Modern politeness is this strange sado-masochistic role in which the correct thing to do, always, is to surrender whatever you have to the group in the form of an individual. Money, sex, time, labor. Give it up. Unless there is something you can argue (justify) as entitled to you. Then, you should elbow others out of the way and take it.
This code of behavior arises from the notion of equality. Equality is an idea starting with a conclusion, and working back to a precept, which is like debugging an equation except that the equation is being defined by the debugging. The result is backward thinking.
Under equality, we assume everyone is equal in validity. In theory this means that their equal valid actions will turn out roughly equally well. When they do not, we are forced into confrontation with reality. Reality is rewarding that which is sane, and rejecting that which is not. In doing so, it’s not being very equal.
Because of this unexpected outcome, we go into cognitive dissonance mode. If we can’t win in reality, we will win in the social sphere of what others think. That way when our equally valid attemps fail, there’s an audience to comfort us and tell us we’re still equally valid.
The only thing that threatens this audience is someone who rises above it and succeeds.
It will attempt to tear that person down. Even better, it will define itself by not being that person. It will invent a social standard of “being nice” that includes not being that person. Everyone is OK as long as we are equal.
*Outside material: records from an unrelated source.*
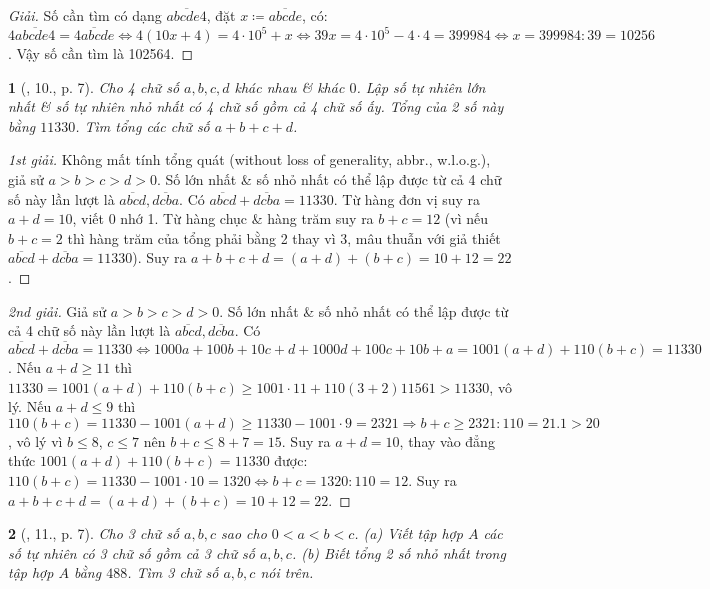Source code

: \documentclass{article}
\newtheorem{baitoan}{}
\begin{document}
\begin{proof}[Giải]
	Số cần tìm có dạng $\overline{abcde4}$, đặt $x\coloneqq\overline{abcde}$, có: $4\overline{abcde4} = \overline{4abcde}\Leftrightarrow4(10x + 4) = 4\cdot10^5 + x\Leftrightarrow39x = 4\cdot10^5 - 4\cdot4 = 399984\Leftrightarrow x = 399984:39 = 10256$. Vậy số cần tìm là 102564.
\end{proof}

\begin{baitoan}[\cite{Binh_Toan_6_tap_1}, 10., p. 7]
	Cho 4 chữ số $a,b,c,d$ khác nhau \& khác $0$. Lập số tự nhiên lớn nhất \& số tự nhiên nhỏ nhất có 4 chữ số gồm cả 4 chữ số ấy. Tổng của 2 số này bằng $11330$. Tìm tổng các chữ số $a + b + c + d$.
\end{baitoan}

\begin{proof}[1st giải]
	Không mất tính tổng quát (without loss of generality, abbr., w.l.o.g.), giả sử $a > b > c > d > 0$. Số lớn nhất \& số nhỏ nhất có thể lập được từ cả 4 chữ số này lần lượt là $\overline{abcd},\overline{dcba}$. Có $\overline{abcd} + \overline{dcba} = 11330$. Từ hàng đơn vị suy ra $a + d = 10$, viết 0 nhớ 1. Từ hàng chục \& hàng trăm suy ra $b + c = 12$ (vì nếu $b + c = 2$ thì hàng trăm của tổng phải bằng 2 thay vì 3, mâu thuẫn với giả thiết $\overline{abcd} + \overline{dcba} = 11330$). Suy ra $a + b + c + d = (a + d) + (b + c) = 10 + 12 = 22$.
\end{proof}

\begin{proof}[2nd giải]
	Giả sử $a > b > c > d > 0$. Số lớn nhất \& số nhỏ nhất có thể lập được từ cả 4 chữ số này lần lượt là $\overline{abcd},\overline{dcba}$. Có $\overline{abcd} + \overline{dcba} = 11330\Leftrightarrow1000a + 100b + 10c + d + 1000d + 100c + 10b + a = 1001(a + d) + 110(b + c) = 11330$. Nếu $a + d\ge11$ thì $11330 = 1001(a + d) + 110(b + c)\ge1001\cdot11 + 110(3 + 2) 11561 > 11330$, vô lý. Nếu $a + d\le9$ thì $110(b + c) = 11330 - 1001(a + d)\ge11330 - 1001\cdot9 = 2321\Rightarrow b + c\ge2321:110 = 21.1 > 20$, vô lý vì $b\le8$, $c\le7$ nên $b + c\le 8 + 7 = 15$. Suy ra $a + d = 10$, thay vào đẳng thức $1001(a + d) + 110(b + c) = 11330$ được: $110(b + c) = 11330 - 1001\cdot10 = 1320\Leftrightarrow b + c = 1320:110 = 12$. Suy ra $a + b + c + d = (a + d) + (b + c) = 10 + 12 = 22$.
\end{proof}

\begin{baitoan}[\cite{Binh_Toan_6_tap_1}, 11., p. 7]
	Cho 3 chữ số $a,b,c$ sao cho $0 < a < b < c$. (a) Viết tập hợp $A$ các số tự nhiên có 3 chữ số gồm cả 3 chữ số $a,b,c$. (b) Biết tổng 2 số nhỏ nhất trong tập hợp $A$ bằng $488$. Tìm 3 chữ số $a,b,c$ nói trên.
\end{baitoan}
\end{document}
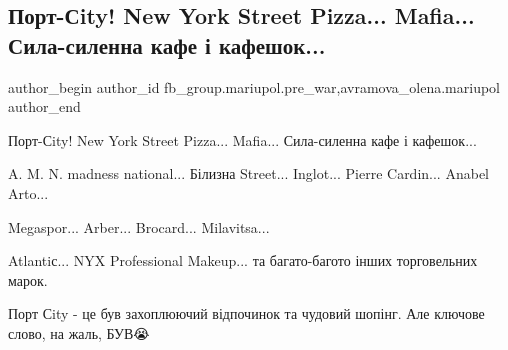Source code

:  
 
 
 
 

\subsection{Порт-Сity! New York Street Pizza... Mafia... Сила-силенна кафе і кафешок...}
\label{sec:09_02_2023.fb.fb_group.mariupol.pre_war.3.port_sity__new_york_}
 
\ifcmt
 author_begin
   author_id fb_group.mariupol.pre_war,avramova_olena.mariupol
 author_end
\fi

Порт-Сity! New York Street Pizza... Mafia... Сила-силенна кафе і кафешок...

A. M. N. madness national... Білизна Street... Inglot... Pierre Cardin... Anabel
Arto...

Megaspor... Arber... Brocard... Milavitsa...

Atlantiс... NYX Professional Makeup... та багато-багото інших торговельних марок.

Порт Сity - це був захоплюючий відпочинок та чудовий шопінг. Але ключове слово,
на жаль, БУВ😭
The end result of this is that people define themselves not by what they prefer, but by what they prefer not to be. They also do this on the level of appearance, which means they have no idea what it is they are actually avoiding. We all become actors, dancing around dangerous topics and ignoring reality.
Several layers of consequence down the line, this type of thinking has taken us to a new place. In that place, we are isolated on two levels. First, we distrust each other. Second, we are isolated from any idea of what it is we would actually prefer to be or to become. Each person lives as an isolato, or person who refuses to not live alone out of distrust of others.
In this world, we know nothing of ourselves except “I’m not a not-nice and not-cool person like that guy.” This allows fear to lead us. We see ourselves in stasis, defending against the threat of being not-nice or not-cool. We become poisonous and offensive.
The amazing paradox of modernity is that for a place ruled by a socially-dictated consensual reality, it remains one of the most isolating possible places to live.